HOW TO COMPLETE THIS TASK:
From the first line to the last, retype the listing without any alteration.

EXTRACTED DATA:
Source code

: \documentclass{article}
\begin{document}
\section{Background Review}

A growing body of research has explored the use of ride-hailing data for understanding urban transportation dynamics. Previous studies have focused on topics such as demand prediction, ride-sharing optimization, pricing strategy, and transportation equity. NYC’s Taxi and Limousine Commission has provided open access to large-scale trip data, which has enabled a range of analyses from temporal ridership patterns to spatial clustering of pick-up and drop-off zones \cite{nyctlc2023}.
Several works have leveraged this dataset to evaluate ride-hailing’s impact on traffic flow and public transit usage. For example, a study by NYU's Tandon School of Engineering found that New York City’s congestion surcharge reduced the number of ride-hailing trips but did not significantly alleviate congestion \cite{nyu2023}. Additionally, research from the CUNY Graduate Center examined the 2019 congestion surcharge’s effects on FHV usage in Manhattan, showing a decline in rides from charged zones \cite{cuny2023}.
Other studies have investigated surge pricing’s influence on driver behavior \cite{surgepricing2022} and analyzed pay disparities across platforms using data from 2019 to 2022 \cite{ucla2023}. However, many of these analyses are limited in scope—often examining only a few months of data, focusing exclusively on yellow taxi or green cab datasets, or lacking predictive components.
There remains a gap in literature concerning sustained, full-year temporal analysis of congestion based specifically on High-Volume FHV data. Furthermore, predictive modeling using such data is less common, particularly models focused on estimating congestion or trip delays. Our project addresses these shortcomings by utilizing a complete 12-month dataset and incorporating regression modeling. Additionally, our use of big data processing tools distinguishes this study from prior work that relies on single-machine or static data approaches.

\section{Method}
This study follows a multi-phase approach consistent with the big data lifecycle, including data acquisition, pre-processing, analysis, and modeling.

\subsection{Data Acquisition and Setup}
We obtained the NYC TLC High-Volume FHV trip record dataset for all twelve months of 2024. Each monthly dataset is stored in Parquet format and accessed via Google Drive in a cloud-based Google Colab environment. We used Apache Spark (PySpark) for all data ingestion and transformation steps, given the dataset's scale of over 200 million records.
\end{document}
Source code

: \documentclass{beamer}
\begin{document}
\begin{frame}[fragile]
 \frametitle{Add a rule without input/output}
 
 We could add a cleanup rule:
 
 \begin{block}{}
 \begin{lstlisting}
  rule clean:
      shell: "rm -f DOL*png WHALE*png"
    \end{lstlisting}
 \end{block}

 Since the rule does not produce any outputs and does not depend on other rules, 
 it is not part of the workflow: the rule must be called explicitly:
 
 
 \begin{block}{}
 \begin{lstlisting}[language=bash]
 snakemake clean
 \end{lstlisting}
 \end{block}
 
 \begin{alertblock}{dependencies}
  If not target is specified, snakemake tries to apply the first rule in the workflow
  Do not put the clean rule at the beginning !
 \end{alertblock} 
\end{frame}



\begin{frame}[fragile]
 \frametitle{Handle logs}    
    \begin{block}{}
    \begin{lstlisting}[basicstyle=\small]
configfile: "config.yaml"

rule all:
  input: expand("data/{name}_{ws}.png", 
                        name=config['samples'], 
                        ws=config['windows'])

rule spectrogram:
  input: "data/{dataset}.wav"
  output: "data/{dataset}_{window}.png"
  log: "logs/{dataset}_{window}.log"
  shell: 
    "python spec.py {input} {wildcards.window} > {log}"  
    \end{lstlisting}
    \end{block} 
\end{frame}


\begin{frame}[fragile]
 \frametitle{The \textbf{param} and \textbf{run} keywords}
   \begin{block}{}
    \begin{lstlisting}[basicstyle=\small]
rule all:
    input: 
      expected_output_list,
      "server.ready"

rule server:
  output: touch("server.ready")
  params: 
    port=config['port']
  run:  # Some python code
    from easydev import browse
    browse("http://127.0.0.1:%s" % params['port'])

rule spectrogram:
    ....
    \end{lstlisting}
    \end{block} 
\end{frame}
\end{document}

TASK RESULT:
Source code

: \documentclass{article}
\begin{document}
\section{Background Review}

A growing body of research has explored the use of ride-hailing data for understanding urban transportation dynamics. Previous studies have focused on topics such as demand prediction, ride-sharing optimization, pricing strategy, and transportation equity. NYC’s Taxi and Limousine Commission has provided open access to large-scale trip data, which has enabled a range of analyses from temporal ridership patterns to spatial clustering of pick-up and drop-off zones \cite{nyctlc2023}.
Several works have leveraged this dataset to evaluate ride-hailing’s impact on traffic flow and public transit usage. For example, a study by NYU's Tandon School of Engineering found that New York City’s congestion surcharge reduced the number of ride-hailing trips but did not significantly alleviate congestion \cite{nyu2023}. Additionally, research from the CUNY Graduate Center examined the 2019 congestion surcharge’s effects on FHV usage in Manhattan, showing a decline in rides from charged zones \cite{cuny2023}.
Other studies have investigated surge pricing’s influence on driver behavior \cite{surgepricing2022} and analyzed pay disparities across platforms using data from 2019 to 2022 \cite{ucla2023}. However, many of these analyses are limited in scope—often examining only a few months of data, focusing exclusively on yellow taxi or green cab datasets, or lacking predictive components.
There remains a gap in literature concerning sustained, full-year temporal analysis of congestion based specifically on High-Volume FHV data. Furthermore, predictive modeling using such data is less common, particularly models focused on estimating congestion or trip delays. Our project addresses these shortcomings by utilizing a complete 12-month dataset and incorporating regression modeling. Additionally, our use of big data processing tools distinguishes this study from prior work that relies on single-machine or static data approaches.

\section{Method}
This study follows a multi-phase approach consistent with the big data lifecycle, including data acquisition, pre-processing, analysis, and modeling.

\subsection{Data Acquisition and Setup}
We obtained the NYC TLC High-Volume FHV trip record dataset for all twelve months of 2024. Each monthly dataset is stored in Parquet format and accessed via Google Drive in a cloud-based Google Colab environment. We used Apache Spark (PySpark) for all data ingestion and transformation steps, given the dataset's scale of over 200 million records.
\end{document}
Source code

: \documentclass{beamer}
\begin{document}
\begin{frame}[fragile]
 \frametitle{Add a rule without input/output}
 
 We could add a cleanup rule:
 
 \begin{block}{}
 \begin{lstlisting}
  rule clean:
      shell: "rm -f DOL*png WHALE*png"
    \end{lstlisting}
 \end{block}

 Since the rule does not produce any outputs and does not depend on other rules, 
 it is not part of the workflow: the rule must be called explicitly:
 
 
 \begin{block}{}
 \begin{lstlisting}[language=bash]
 snakemake clean
 \end{lstlisting}
 \end{block}
 
 \begin{alertblock}{dependencies}
  If not target is specified, snakemake tries to apply the first rule in the workflow
  Do not put the clean rule at the beginning !
 \end{alertblock} 
\end{frame}



\begin{frame}[fragile]
 \frametitle{Handle logs}    
    \begin{block}{}
    \begin{lstlisting}[basicstyle=\small]
configfile: "config.yaml"

rule all:
  input: expand("data/{name}_{ws}.png", 
                        name=config['samples'], 
                        ws=config['windows'])

rule spectrogram:
  input: "data/{dataset}.wav"
  output: "data/{dataset}_{window}.png"
  log: "logs/{dataset}_{window}.log"
  shell: 
    "python spec.py {input} {wildcards.window} > {log}"  
    \end{lstlisting}
    \end{block} 
\end{frame}


\begin{frame}[fragile]
 \frametitle{The \textbf{param} and \textbf{run} keywords}
   \begin{block}{}
    \begin{lstlisting}[basicstyle=\small]
rule all:
    input: 
      expected_output_list,
      "server.ready"

rule server:
  output: touch("server.ready")
  params: 
    port=config['port']
  run:  # Some python code
    from easydev import browse
    browse("http://127.0.0.1:%s" % params['port'])

rule spectrogram:
    ....
    \end{lstlisting}
    \end{block} 
\end{frame}
\end{document}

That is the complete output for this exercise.